10 votes

The SDL3 Audio Subsystem

3 comments

  1. tjf
    Link
    SDL developer Ryan C. Gordon (aka Icculus) gives a brief overview of the new audio subsystem in the upcoming SDL3.

    SDL developer Ryan C. Gordon (aka Icculus) gives a brief overview of the new audio subsystem in the upcoming SDL3.

    4 votes
  2. Moonchild
    (edited )
    Link
    Frankly speaking, although I appreciate that they've added fuller audio graph management, this seems to me like somewhat poorer layering and abstraction compared to what gorilla audio does (both...

    Frankly speaking, although I appreciate that they've added fuller audio graph management, this seems to me like somewhat poorer layering and abstraction compared to what gorilla audio does (both in its initial incarnation and what I've added)—of course, there are a number of things that I think gorilla could do better at or misses, but I think it compares favourably, even in its current state.

    The kind of low-level interface he initially describes sdl2 as having—with no mixing done automatically—is definitely something you want; not even necessarily to avoid the latency added by the mix—since you will have to do some sort of mixing anyway—but in order to have control and knowledge of the latency characteristics (suppose you make live music and your principal goal is to keep latency consistent rather than minimise it). But sdl2 doesn't actually let you know anything about how much latency you have to contend with. Gorilla has direct accommodations thattaways (note in particular the subtle difference between SyncPipe and SyncShared). One thing it could do better, though, is to be more granular—currently it discretises to 'buffers', which is not super nice.

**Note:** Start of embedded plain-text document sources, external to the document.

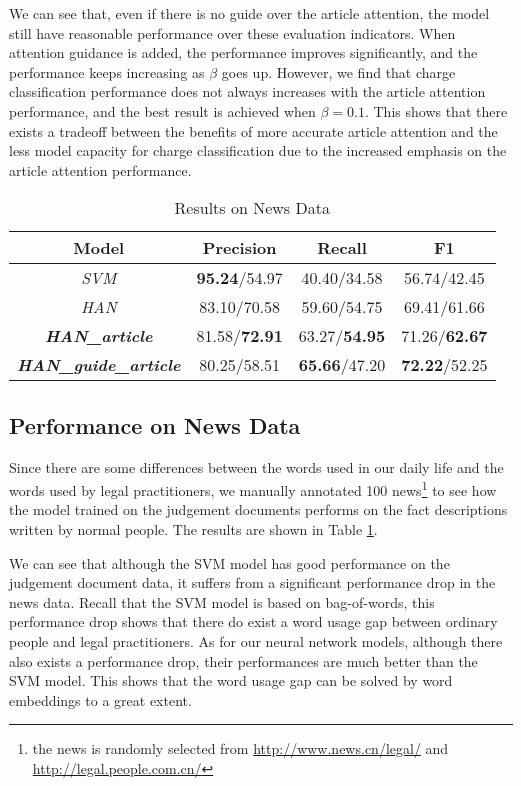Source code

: We can see that, even if there is no guide over the article attention, the model still have reasonable performance over these evaluation indicators. When attention guidance is added, the performance improves significantly, and the performance keeps increasing as $\beta$ goes up. However, we find that charge classification performance does not always increases with the article attention performance, and the best result is achieved when $\beta=0.1$. This shows that there exists a tradeoff between the benefits of more accurate article attention and the less model capacity for charge classification due to the increased emphasis on the article attention performance.

\begin{table}
\centering
\small{
\begin{tabular}{|c|c|c|c|}
\hline
\textbf{Model}				& \textbf{Precision} 				& \textbf{Recall} 				& \textbf{F1} 	\\
\hline
\textit{SVM} 				& \textbf{95.24}/54.97			& 40.40/34.58  					& 56.74/42.45 				 	\\
\hline
\textit{HAN}				& 83.10/70.58					& 59.60/54.75  					& 69.41/61.66					\\
\hline
\textbf{\textit{HAN\_article}}			& 81.58/\textbf{72.91}			& 63.27/\textbf{54.95} 			& 71.26/\textbf{62.67}					\\
\hline
\textbf{\textit{HAN\_guide\_article}} 	& 80.25/58.51 					& \textbf{65.66}/47.20 			& \textbf{72.22}/52.25 		 	\\
\hline
\end{tabular}
}
\caption{Results on News Data}
\label{tabble_news_results}
\end{table}

\subsection{Performance on News Data}
Since there are some differences between the words used in our daily life and the words used by legal practitioners, we manually annotated 100 news\footnote{the news is randomly selected from \url{http://www.news.cn/legal/} and \url{http://legal.people.com.cn/}} to see how the model trained on the judgement documents performs on the fact descriptions written by normal people. The results are shown in Table \ref{tabble_news_results}.

We can see that although the SVM model has good performance on the judgement document data, it suffers from a significant performance drop in the news data. Recall that the SVM model is based on bag-of-words, this performance drop shows that there do exist a word usage gap between ordinary people and legal practitioners. As for our neural network models, although there also exists a performance drop, their performances are much better than the SVM model. This shows that the word usage gap can be solved by word embeddings to a great extent. 

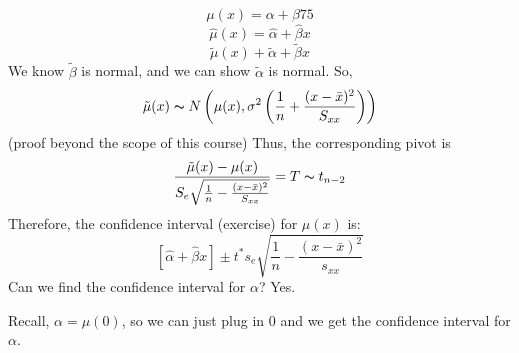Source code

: \[ \mu(x)=\alpha+\beta 75 \]
\[ \hat{\mu}(x)=\hat{\alpha}+\hat{\beta}x \]
\[ \tilde{\mu}(x)+\tilde{\alpha}+\tilde{\beta}x \]
We know $ \tilde{\beta} $ is normal, and we can show $ \tilde{\alpha} $ is normal.
So,
\[ \tilde{\mu}(x) \thicksim N \left( \mu(x),\sigma^2
    \left( \frac{1}{n} +\frac{(x-\bar{x})^2}{S_{xx}} \right) \right) \]
(proof beyond the scope of this course)
Thus, the corresponding pivot is
\[ \frac{\tilde{\mu}(x)-\mu(x)}{S_{e}\sqrt{\frac{1}{n}-\frac{(x-\bar{x})^2}{S_{xx}}}}
    = T \thicksim t_{n-2} \]
Therefore, the confidence interval (exercise) for $ \mu(x) $ is:
\[ \left[ \hat{\alpha}+\hat{\beta}x \right]
    \pm
    t^* s_e \sqrt{\frac{1}{n}-\frac{(x-\bar{x})^2}{s_{xx}}} \]
Can we find the confidence interval for $ \alpha $? Yes.

Recall, $ \alpha=\mu(0) $, so we can just plug in $ 0 $ and we get the confidence
interval for $ \alpha $.
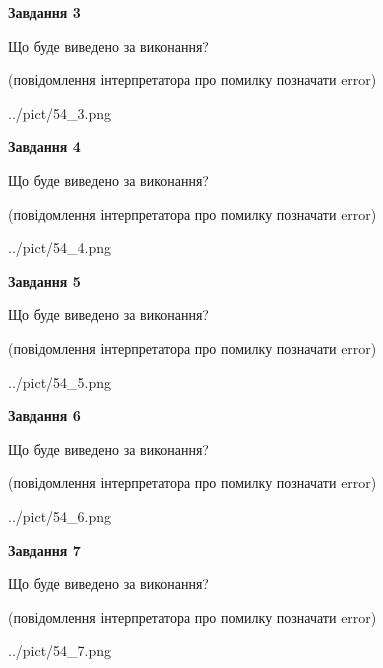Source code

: \documentclass[12pt, ukrainian]{article}
\begin{document}
{\begin {large}
{\begin {center}\textbf{Завдання 3}\end {center}}\par
Що буде виведено за виконання?\par
 (повідомлення інтерпретатора про помилку позначати error)\par
\begin{center}
	{../pict/54_3.png}
\end{center}
\newpage

{\begin {center}\textbf{Завдання 4}\end {center}}\par
Що буде виведено за виконання?\par
 (повідомлення інтерпретатора про помилку позначати error)\par
\begin{center}
	{../pict/54_4.png}
\end{center}
\newpage

{\begin {center}\textbf{Завдання 5}\end {center}}\par
Що буде виведено за виконання?\par
 (повідомлення інтерпретатора про помилку позначати error)\par
\begin{center}
	{../pict/54_5.png}
\end{center}
\newpage

{\begin {center}\textbf{Завдання 6}\end {center}}\par
Що буде виведено за виконання?\par
 (повідомлення інтерпретатора про помилку позначати error)\par
\begin{center}
	{../pict/54_6.png}
\end{center}
\newpage

{\begin {center}\textbf{Завдання 7}\end {center}}\par
Що буде виведено за виконання?\par
 (повідомлення інтерпретатора про помилку позначати error)\par
\begin{center}
	{../pict/54_7.png}
\end{center}
\newpage


\end{large}}
\end{document}
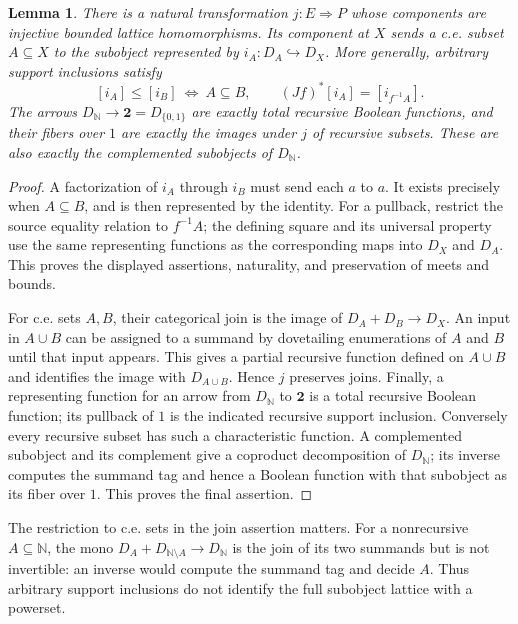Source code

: \documentclass[11pt]{article}
\newtheorem{lemma}[theorem]{Lemma}
\theoremstyle{definition}
\theoremstyle{remark}
\begin{document}
\begin{lemma}\label{lem:integration-numerical-subobjects}
There is a natural transformation $j:E\Rightarrow P$ whose
components are injective bounded lattice homomorphisms. Its
component at $X$ sends a c.e. subset $A\subseteq X$ to the
subobject represented by $i_A:D_A\hookrightarrow D_X$.
More generally, arbitrary support
inclusions satisfy
\[
 [i_A]\leq[i_B]\ \Longleftrightarrow\ A\subseteq B,
 \qquad
 (Jf)^*[i_A]=[i_{f^{-1}A}].
\]
The arrows $D_{\mathbb N}\to\mathbf2=D_{\{0,1\}}$ are exactly
total recursive Boolean functions, and their fibers over $1$ are exactly the
images under $j$ of recursive subsets. These are also exactly
the complemented subobjects of $D_{\mathbb N}$.
\end{lemma}
\begin{proof}
A factorization of $i_A$ through $i_B$ must send each $a$ to $a$.
It exists precisely when $A\subseteq B$, and is then represented by
the identity. For a pullback, restrict the source equality
relation to $f^{-1}A$; the defining square and its universal
property use the same representing functions as the corresponding maps into
$D_X$ and $D_A$. This proves the displayed assertions, naturality,
and preservation of meets and bounds.

For c.e. sets $A,B$, their categorical join is the image of
$D_A+D_B\to D_X$. An input in $A\cup B$ can be assigned to a
summand by dovetailing enumerations of $A$ and $B$ until that
input appears. This gives a partial recursive function defined on $A\cup B$ and
identifies the image with $D_{A\cup B}$. Hence $j$ preserves
joins. Finally, a representing function for an arrow from $D_{\mathbb N}$
to $\mathbf2$ is a total recursive Boolean function; its pullback of $1$ is
the indicated recursive support inclusion. Conversely every
recursive subset has such a characteristic function. A complemented
subobject and its complement give a coproduct decomposition of
$D_{\mathbb N}$; its inverse computes the summand tag and hence
a Boolean function with that subobject as its fiber over $1$. This proves
the final assertion.
\end{proof}

The restriction to c.e. sets in the join assertion matters.
For a nonrecursive $A\subseteq\mathbb N$, the mono
$D_A+D_{\mathbb N\setminus A}\to D_{\mathbb N}$ is the join
of its two summands but is not invertible: an inverse would
compute the summand tag and decide $A$. Thus arbitrary support
inclusions do not identify the full subobject lattice with a
powerset.
\end{document}
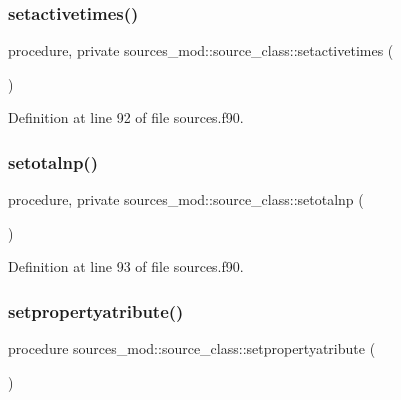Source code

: \subsubsection{\texorpdfstring{setactivetimes()}{setactivetimes()}}
{\footnotesize\ttfamily procedure, private sources\+\_\+mod\+::source\+\_\+class\+::setactivetimes (\begin{DoxyParamCaption}{ }\end{DoxyParamCaption})\hspace{0.3cm}{\ttfamily [private]}}



Definition at line 92 of file sources.\+f90.

\mbox{\label{structsources__mod_1_1source__class_a6098dbb749bed525919e6370aed70ef9}} 
\subsubsection{\texorpdfstring{setotalnp()}{setotalnp()}}
{\footnotesize\ttfamily procedure, private sources\+\_\+mod\+::source\+\_\+class\+::setotalnp (\begin{DoxyParamCaption}{ }\end{DoxyParamCaption})\hspace{0.3cm}{\ttfamily [private]}}



Definition at line 93 of file sources.\+f90.

\mbox{\label{structsources__mod_1_1source__class_a248ab2049b6b36680b88e49e752f7400}} 
\subsubsection{\texorpdfstring{setpropertyatribute()}{setpropertyatribute()}}
{\footnotesize\ttfamily procedure sources\+\_\+mod\+::source\+\_\+class\+::setpropertyatribute (\begin{DoxyParamCaption}{ }\end{DoxyParamCaption})\hspace{0.3cm}{\ttfamily [private]}}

    Push-style streams are trivial to layer over callback-based pull streams (I haven't done it in gorilla, but it would probably be a 50-line patch), but the issue is that without lightweight threads or coroutines (which allow for more effective abstraction of control), backpressure/queue sizing has to be managed in scattershot fashion; pull-style lets that be centralised (one facet of which gorilla's buffered streams handle nicely and simply).

    (Hence the comment 'if you are not ready for it when it comes and you can't generate enough sound you are gonna get ... some sort of terrible thing' rings a bit hollow to me—it's not that the old interface was deficient in this respect; it's just that it was low level, so you had to implement the queueing yourself, and now they've added higher-level abstractions. Which is definitely valuable!—but a change to the interface doesn't fundamentally solve or change the problems of latency and queueing.)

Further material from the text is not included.